Mr Robinson said journalists had been “prophesying my doom for many, many years”. He added that it mattered “not a jot who is the leader of the Democratic Unionist Party” and that “whoever is leader will be taking forward” the DUP agenda into the British parliament.
If reporters wanted to know what were the chances of Gavin Robinson winning East Belfast he said they should “look at the broad smile on Gavin’s face”.
The DUP leader said he wanted to use the election to implement as much as possible of his party’s five point plan: to help make “Northern Ireland an economic powerhouse”; to deliver world class public services; to create a fair society; make politics and government work better; and “strengthen the United Kingdom and protect and enhance our British identity”.
100 Action Points
Mr Robinson speaking at the Wrightbus factory in Antrim with a new gleaming London bus as backdrop, said that at the heart of the DUP manifesto was the economy. The overall DUP plan had 100 “action points”. He knew that whoever was in government would not implement all of them but that if DUP support was required that “we will require substantial progress against each of the five points in our plan”.
“After the election we are prepared to support either the Conservative Party or the Labour Party if the circumstances are right; or for that matter neither if the circumstances are not right,” he said. “The price for DUP support in the new Parliament cannot simply be summarised and dismissed as more money for Northern Ireland.”
“We are not seeking places in Cabinet nor do we want posts for ourselves. We are running in this election to get the best deal for Northern Ireland and the UK as a whole,” he added.
Mr Robinson said he had a “simple message” for voters: “Let’s grasp this once in a lifetime opportunity to put Northern Ireland at the centre of British politics”.

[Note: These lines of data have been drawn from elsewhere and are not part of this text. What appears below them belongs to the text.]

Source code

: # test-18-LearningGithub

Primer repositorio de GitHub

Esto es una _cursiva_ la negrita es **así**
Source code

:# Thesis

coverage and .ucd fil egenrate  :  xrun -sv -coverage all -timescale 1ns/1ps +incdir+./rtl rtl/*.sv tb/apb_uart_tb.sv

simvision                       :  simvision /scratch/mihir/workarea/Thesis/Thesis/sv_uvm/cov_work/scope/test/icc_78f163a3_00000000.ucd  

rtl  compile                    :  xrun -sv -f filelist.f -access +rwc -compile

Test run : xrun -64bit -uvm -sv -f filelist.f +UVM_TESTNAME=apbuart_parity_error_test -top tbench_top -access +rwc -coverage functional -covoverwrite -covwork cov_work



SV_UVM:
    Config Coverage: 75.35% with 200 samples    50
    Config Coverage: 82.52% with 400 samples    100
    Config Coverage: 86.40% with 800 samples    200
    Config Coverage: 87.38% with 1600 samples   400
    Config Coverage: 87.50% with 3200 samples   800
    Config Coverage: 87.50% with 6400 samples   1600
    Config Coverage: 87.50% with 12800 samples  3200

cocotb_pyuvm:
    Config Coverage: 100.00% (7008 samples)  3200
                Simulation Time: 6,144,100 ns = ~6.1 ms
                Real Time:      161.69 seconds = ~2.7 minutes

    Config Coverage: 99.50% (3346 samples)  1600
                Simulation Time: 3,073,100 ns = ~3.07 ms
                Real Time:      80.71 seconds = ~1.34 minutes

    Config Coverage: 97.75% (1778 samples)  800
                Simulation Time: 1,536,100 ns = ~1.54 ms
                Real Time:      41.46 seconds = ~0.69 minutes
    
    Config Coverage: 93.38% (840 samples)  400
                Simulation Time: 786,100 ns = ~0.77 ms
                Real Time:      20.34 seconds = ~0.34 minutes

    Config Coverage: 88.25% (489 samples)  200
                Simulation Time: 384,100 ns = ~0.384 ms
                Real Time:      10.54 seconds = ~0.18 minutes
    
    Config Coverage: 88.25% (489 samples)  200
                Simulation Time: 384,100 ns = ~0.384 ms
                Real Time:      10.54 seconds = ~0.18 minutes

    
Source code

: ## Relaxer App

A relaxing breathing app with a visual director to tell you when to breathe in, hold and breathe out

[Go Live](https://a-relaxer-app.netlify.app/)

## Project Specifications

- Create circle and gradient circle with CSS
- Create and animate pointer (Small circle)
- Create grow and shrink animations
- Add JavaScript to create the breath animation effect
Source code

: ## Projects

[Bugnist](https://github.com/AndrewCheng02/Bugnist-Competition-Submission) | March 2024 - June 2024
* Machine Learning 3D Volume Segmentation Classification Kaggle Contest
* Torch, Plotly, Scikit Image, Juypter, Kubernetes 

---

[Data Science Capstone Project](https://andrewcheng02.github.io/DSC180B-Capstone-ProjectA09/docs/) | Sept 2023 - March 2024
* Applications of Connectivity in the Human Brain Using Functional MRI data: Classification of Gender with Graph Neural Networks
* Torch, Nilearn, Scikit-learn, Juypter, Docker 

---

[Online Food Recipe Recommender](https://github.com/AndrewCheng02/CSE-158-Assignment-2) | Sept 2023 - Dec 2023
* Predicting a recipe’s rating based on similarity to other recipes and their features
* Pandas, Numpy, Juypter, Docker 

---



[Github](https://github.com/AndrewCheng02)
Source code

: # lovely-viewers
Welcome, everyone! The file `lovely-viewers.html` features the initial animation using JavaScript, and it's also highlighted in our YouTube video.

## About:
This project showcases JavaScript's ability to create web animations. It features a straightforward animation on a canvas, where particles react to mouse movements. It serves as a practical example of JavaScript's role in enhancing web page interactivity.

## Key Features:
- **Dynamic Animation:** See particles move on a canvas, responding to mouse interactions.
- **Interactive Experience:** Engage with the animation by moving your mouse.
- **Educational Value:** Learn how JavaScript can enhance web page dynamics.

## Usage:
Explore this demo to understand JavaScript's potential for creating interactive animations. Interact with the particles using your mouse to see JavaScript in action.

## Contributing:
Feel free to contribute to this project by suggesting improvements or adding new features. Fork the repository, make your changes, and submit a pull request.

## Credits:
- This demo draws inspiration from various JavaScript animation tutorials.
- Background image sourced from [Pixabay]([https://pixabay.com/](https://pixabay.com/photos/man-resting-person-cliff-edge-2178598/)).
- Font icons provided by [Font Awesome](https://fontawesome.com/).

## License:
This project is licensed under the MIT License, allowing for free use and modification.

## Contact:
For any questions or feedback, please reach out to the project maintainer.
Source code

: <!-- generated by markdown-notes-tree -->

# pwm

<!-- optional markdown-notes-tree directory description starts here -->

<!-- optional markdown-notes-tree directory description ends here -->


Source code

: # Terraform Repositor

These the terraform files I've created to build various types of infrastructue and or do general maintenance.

Following that theme DUP deputy leader Nigel Dodds said that in the event of a hung parliament there was “an opportunity for Northern Ireland’s voice to be heard in London like never before”.
Welfare Reform logjam
On welfare reform, the issue which has caused a political logjam in the Northern Executive, Mr Dodds said, “We believe that the best mechanism to reduce welfare spending is economic growth - getting those who can work, into work.
“We will assess any welfare proposal on the following three tests. Will it incentivise work? What protection does it provide for those most in need? What impact will it have upon the costs of administration? Proposals such as taxing disability benefits would fail such tests.”
Mr Dodds said the DUP wanted to see the British deficit of more than £1.5 trillion eliminated. “However, we also recognise that a rush to reduce and eliminate the deficit could have an impact on growth,” he said.
He warned that “after five years of sustained and deep cuts” that any further significant reductions to front-line services would be harmful.
Mr Dodds said the DUP wanted a renegotiation “of the UK’s role in Europe and an early referendum on the European Union”.
He also called for “protection in law for the official display of the union flag and the symbols of our nation” and “legislation for a new way forward on parading which respects the fundamental rights of assembly”.
DUP main points
“ Make Northern Ireland an economic powerhouse.
“ Increases in health and education spending.
“ Early “in out” referendum on European Union.
“ Welfare Reform to incentivise work and to protect those most in need;
“ Legal protection for displaying British union flag.
“ Legislation for new way forward on parading.
“ Reform of Stormont.
“ An official opposition in Northern Assembly.
“ Tougher immigration policy.
“ UK-wide definition of victims which excludes perpetrators.